As great power competition intensifies, Asian countries are under pressure to choose between the geopolitical tussle between United States and China. Recognising its waning dominance in the region, Washington is probing the willingness of allies and partners to join an economic coalition in confronting China. China is realigning herself to solidify its commodity supply chains and increase the economic interdependence of other countries in the region so as to become an indispensable player in Asia. In an architectural overarching strategy, Beijing is using its politico-economic power (and military prowess) to weaken the cohesion of the US-led alliance system and bring US allies and partners closer to her orbit, including closer ties with Latin America and Russia.

What is Malaysia posture?

Attesting that the Quadrilateral Security Dialogue (Quad) — comprising the United States,  Japan, Australia and India (latter weakest member; India has to walk-the-talk) — intends to multilateralise the US-led hub-and-spoke alliance system to enable a networked security architecture, in furtherance of the military encirclement of China. The U.S. is dedicating $27 billion to the Pacific Deterrence Initiative  –  a plan to expand the U.S. military stranglehold over Okinawa, Korea, Guam, Hawai’i  – and more importantly, being perceived as a War on China.

Malaysia, like other southeast Asian countries have been reluctant to join QUAD’s initiative; see ASEAN’s;  Further, the uncertainty enmeshed in the US–China trade-tariff confrontation, may temporary gives Malaysia a momentary grace in attracting more foreign investment.

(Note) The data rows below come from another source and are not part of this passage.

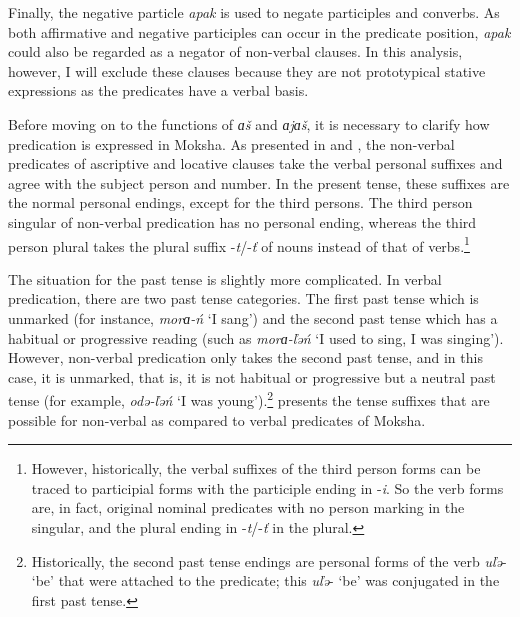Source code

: \documentclass[output=paper,colorlinks,citecolor=brown,draft,draftmode]{langscibook}
\begin{document}
  Finally, the negative particle \textit{apak} is used to negate participles and converbs. As both affirmative and negative participles can occur in the predicate position, \textit{apak} could also be regarded as a negator of non-verbal clauses. In this analysis, however, I will exclude these clauses because they are not prototypical stative expressions as the predicates have a verbal basis.

  Before moving on to the functions of \textit{ɑš} and \textit{ɑjɑš}, it is necessary to clarify how predication is expressed in Moksha. As presented in  and , the non-verbal predicates of ascriptive and locative clauses take the verbal personal suffixes and agree with the subject person and number. In the present tense, these suffixes are the normal personal endings, except for the third persons. The third person singular of non-verbal predication has no personal ending, whereas the third person plural takes the plural suffix -\textit{t}/-\textit{ť} of nouns instead of that of verbs.\footnote{However, historically, the verbal suffixes of the third person forms can be traced to participial forms with the participle ending in -\textit{i}. So the verb forms are, in fact, original nominal predicates with no person marking in the singular, and the plural ending in -\textit{t}/-\textit{ť} in the plural.}

  The situation for the past tense is slightly more complicated. In verbal predication, there are two past tense categories. The first past tense which is unmarked (for instance, \textit{morɑ-ń} `I sang') and the second past tense which has a habitual or progressive reading (such as \textit{morɑ-ľəń} `I used to sing, I was singing'). However, non-verbal predication only takes the second past tense, and in this case, it is unmarked, that is, it is not habitual or progressive but a neutral past tense (for example, \textit{odə-ľəń} `I was young').\footnote{Historically, the second past tense endings are personal forms of the verb \textit{uľə}- `be' that were attached to the predicate; this \textit{uľə}- `be' was conjugated in the first past tense.}  presents the tense suffixes that are possible for non-verbal as compared to verbal predicates of Moksha.
\end{document}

What is Malaysia positioning?

Always remembering that since Majaphahit-Srivijaya empires to the China protectorate status to hinder Siamese incursion into the peninsula to the adventures of Portuguese-Dutch-British colonialism, and later Japanese occuptation, with Britain re-emergence as a neo-colonial administration before gaining “independence”  – has Malaya ever been freed from political domination or Malaysia avoiding the economic stranglehold of monopoly-capitalism from the Global North, and now increasingly under a SOE-GLC ethnocapital and  brotherly relationship positioning that does not brood well to small manufacturing enterprises (SMEs) and local entrepreneurs that constitute 98% of the national economic activities, contributing 40% of GDP.

The future of US-China relationship – collaterally impacting upon Asia – is to co-exit and collaborate, maintaining competition, and prevent conflict, even as the USA admitted – admist inherent weaknesses – her politico-economic stance. The better alternative would be to restore U.S. technology leadership, rebuild its supply chains, and improve self industrial competitiveness than to muddle in the Pacific affairs as China goes through its dual circulation economy so that Asia has a less bumpy intra-trade ride ahead – and better not to prepare for war with China.